When it comes to McLarens-and with all respect to Ron Dennis, the brand's recently ousted CEO/mastermind-I think of two people: Bruce McLaren himself, and Gordon Murray. Bruce built the company's early days, won his first grand prix at 22. Murray designed the 627-hp McLaren F1 street car, an epoch-defining masterpiece and the only machine I've ever wanted to legally wed. Bruce died in a Can-Am car in 1970, just 32, but his legacy rooted. In 2017, his name is on an engineering firm, a Formula 1 team, a line of production cars that melt your face off when you drop the throttle.

And, as Zach pointed out, the color orange. More proof that you never control the stuff that scars you. In the late 1960s, someone at McLaren decided that the factory team cars needed to look like radioactive valencias. As my wife once told me, obnoxious orange paint works exceedingly well on a race car, almost inversely proportional to how it works in, say, the master bathroom of an adult house. (Lost that one. We eventually settled on Indigo Ink, color HDC-CL-26A from the Home Depot Home Decorators Collection and the good people at Behr. Which is fine, I guess, if you're into that sort of thing, but Behr never won 182 F1 races and also their website says bubkes about carbon-fiber tubs.)

Prior to the 570, my McLaren experience lay in just one car. A few years ago, I was somehow lucky enough to drive an F1. The car was silver, but that didn't matter, because it was an F1 and I lost my mind anyway. The 570 test was a sort of bookend, a short-term loan that McLaren PR offered for perspective. An introduction to the modern Bruce.

Not to discount my winning and wholly juvenile personality, but that loan almost certainly happened because McLaren is in a time of flux. After decades of motorsport focus, the firm is branching into full-line cracking–a stark change from the 1990s, when they built 106 F1s and little else. This country can now choose from 17 McLaren dealers and nine models, from the 562-hp 570 line to the 986-hp P1 GTR. Each of those cars uses a turbocharged V-8, a carbon chassis, and a silhouette that somehow manages to seem both new and reverent of Murray's work.

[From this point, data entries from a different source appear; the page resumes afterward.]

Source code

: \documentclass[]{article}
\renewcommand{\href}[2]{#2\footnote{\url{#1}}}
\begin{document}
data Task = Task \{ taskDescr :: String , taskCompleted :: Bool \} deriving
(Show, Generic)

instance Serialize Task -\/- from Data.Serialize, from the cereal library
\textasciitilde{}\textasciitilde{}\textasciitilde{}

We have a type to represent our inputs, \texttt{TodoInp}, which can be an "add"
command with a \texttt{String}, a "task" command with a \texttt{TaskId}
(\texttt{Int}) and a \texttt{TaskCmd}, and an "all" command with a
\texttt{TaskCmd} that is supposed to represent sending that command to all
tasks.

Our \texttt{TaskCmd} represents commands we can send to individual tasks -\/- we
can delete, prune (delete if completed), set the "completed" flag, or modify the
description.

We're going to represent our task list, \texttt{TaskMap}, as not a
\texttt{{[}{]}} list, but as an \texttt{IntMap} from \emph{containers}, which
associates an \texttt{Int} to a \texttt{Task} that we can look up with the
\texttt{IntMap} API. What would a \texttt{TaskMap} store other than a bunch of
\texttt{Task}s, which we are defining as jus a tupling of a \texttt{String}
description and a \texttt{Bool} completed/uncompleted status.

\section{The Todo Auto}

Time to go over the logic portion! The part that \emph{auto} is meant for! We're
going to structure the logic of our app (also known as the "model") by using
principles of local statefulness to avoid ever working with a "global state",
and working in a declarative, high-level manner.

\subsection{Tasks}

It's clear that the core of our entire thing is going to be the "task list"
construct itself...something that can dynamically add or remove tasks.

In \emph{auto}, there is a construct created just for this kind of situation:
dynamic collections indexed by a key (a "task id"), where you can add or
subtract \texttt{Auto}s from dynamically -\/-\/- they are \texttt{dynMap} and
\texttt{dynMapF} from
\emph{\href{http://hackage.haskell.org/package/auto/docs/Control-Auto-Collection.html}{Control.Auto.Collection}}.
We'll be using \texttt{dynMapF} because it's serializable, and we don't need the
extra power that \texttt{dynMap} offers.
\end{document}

Before that trip to the mountains, I was emailing with R&T writer Jack Baruth. In addition to being a club racer who looks like a lumberjack Jimmy Page, Jack is the only person on the masthead to have track-tested every current McLaren. He's always spoken highly of the cars, so I asked why.

That's rare stuff, and maybe aligned with the man's life: solving problems most folks don't realize exist.

There was gushing, and Jack does not gush. "They always feel light," he wrote, "like they have enough power, like there's enough brake underfoot. Even forward visibility is brilliant. We're rapidly running out of road for the gasoline-powered supercar-if there was ever a time to do something great, it's now. And the McLarens are legitimately great: a love letter to the talented tenth of their drivers who will use them."

He also noted that the cars are durable as dirt in hard lapping and intolerant of fools at the limit. Rare stuff in a modern supercar. And maybe aligned with Bruce McLaren's life. If the books are any guide, the man's short time on earth seems to have been centered on quietly solving problems that most folks don't realize exist. Plus ferocious racecraft and that odd quality that makes people reflexively want to give you their best, even if they can't explain why.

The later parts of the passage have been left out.